This is because the compiler doesn't know to look in the include directory for the database_lib.h file. In order to force the compiler to search for this file there are two options.

Fix 1: The -I flag

g++ src/database_lib.cc -I${PWD}/include -fpic -c -o build/database_lib.o

-I${PWD}/include will ensure the compiler searches the include directory for headers

Fix 2: Environment Variables

INCLUDE=${PWD}/include \
CPATH=${PWD}/include \
g++ src/database_lib.cc -fpic -c -o build/database_lib.o

INCLUDE and CPATH are sometimes searched by the compiler for header files.
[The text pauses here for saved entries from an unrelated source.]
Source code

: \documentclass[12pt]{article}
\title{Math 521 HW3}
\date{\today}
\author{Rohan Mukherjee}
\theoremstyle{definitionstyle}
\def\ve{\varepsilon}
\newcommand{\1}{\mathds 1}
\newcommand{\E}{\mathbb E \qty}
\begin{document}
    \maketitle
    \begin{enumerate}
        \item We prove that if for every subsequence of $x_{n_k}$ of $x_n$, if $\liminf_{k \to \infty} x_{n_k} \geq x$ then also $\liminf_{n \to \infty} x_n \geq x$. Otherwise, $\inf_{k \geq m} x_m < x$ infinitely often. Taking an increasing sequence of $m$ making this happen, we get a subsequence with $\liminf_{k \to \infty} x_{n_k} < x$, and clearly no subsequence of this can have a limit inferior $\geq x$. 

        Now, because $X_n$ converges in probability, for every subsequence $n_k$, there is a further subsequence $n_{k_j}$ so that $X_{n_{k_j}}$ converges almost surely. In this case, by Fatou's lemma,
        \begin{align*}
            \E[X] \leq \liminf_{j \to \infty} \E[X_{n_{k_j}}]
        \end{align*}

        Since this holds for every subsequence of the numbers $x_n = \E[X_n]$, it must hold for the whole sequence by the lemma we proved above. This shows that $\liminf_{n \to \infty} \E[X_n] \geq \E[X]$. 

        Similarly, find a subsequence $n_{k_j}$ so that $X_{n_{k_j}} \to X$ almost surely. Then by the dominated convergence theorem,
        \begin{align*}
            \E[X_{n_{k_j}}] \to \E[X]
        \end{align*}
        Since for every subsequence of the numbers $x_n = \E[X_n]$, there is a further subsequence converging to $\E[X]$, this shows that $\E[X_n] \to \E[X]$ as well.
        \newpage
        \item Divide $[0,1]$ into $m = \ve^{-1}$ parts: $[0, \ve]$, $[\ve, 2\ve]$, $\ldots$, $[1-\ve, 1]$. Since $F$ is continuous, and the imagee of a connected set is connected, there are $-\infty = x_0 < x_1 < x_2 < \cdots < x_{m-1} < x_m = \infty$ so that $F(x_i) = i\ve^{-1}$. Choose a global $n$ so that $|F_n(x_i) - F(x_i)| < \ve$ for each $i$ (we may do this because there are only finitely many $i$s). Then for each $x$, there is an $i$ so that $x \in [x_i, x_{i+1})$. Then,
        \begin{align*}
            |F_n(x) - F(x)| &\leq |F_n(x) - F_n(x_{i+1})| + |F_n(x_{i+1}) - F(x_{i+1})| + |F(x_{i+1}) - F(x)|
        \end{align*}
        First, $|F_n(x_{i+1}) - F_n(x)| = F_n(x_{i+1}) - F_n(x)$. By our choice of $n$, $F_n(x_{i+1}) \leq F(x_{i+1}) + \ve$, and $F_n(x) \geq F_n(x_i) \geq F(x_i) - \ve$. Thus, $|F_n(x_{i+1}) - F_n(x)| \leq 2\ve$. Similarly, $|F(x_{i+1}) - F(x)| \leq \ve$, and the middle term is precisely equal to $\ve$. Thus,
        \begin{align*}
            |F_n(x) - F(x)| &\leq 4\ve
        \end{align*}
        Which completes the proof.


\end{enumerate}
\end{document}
This approach is also viable because you don't need to modify build scripts in order for it to work.

g++ -shared build/database_lib.o -o build/libdatabase_lib.so

This command will produce the shared library. Note, the general naming convention of a shared object is "libNAME.so". Many compilers expect your shared object to begin with the word "lib" and have an "so" extension.

Create the Executables

g++ src/grocery_db.cc -I${PWD}/include -ldatabase_lib -o grocery_db
g++ src/movies_db.cc -I${PWD}/include -ldatabase_lib -o movies_db

-ldatabase_lib tells the compiler to search for libdatabase_lib.so

You should receive the following error:

/usr/bin/ld: cannot find -ldatabase_lib
collect2: error: ld returned 1 exit status

This is because the compiler doesn't know where to search for libdatabase_lib.so. We have to tell it to search the build directory. There are two fixes.

Fix 1: The -L flag

g++ src/grocery_db.cc -I${PWD}/include -L${PWD}/build -ldatabase_lib -o build/grocery_db
g++ src/movies_db.cc -I${PWD}/include -L${PWD}/build -ldatabase_lib -o build/movies_db

-L${PWD}/build tells the compiler to search this directory for shared objects.

Fix 2: Environment Variables

export LIBRARY_PATH=${PWD}/build
g++ src/grocery_db.cc -I${PWD}/include -ldatabase_lib -o build/grocery_db
g++ src/movies_db.cc -I${PWD}/include -ldatabase_lib -o build/movies_db

Run the Executable

build/grocery_db
build/movies_db

You should see the following errror:

build/grocery_db: error while loading shared libraries: libdatabase_lib.so: cannot open shared object file: No such file or directory

This is because shared objects are loaded dynamically at runtime. Linking is only the last phase of compilation. There are two fixes to this problem:

Fix 1: Install the shared objects

The OS will search a number of paths by default when loading a program. Probably the most popular spots are /usr/lib and /usr/local/lib. You can copy-paste your shared object in this location to resolve the issue. This approach, however, requires root privileges.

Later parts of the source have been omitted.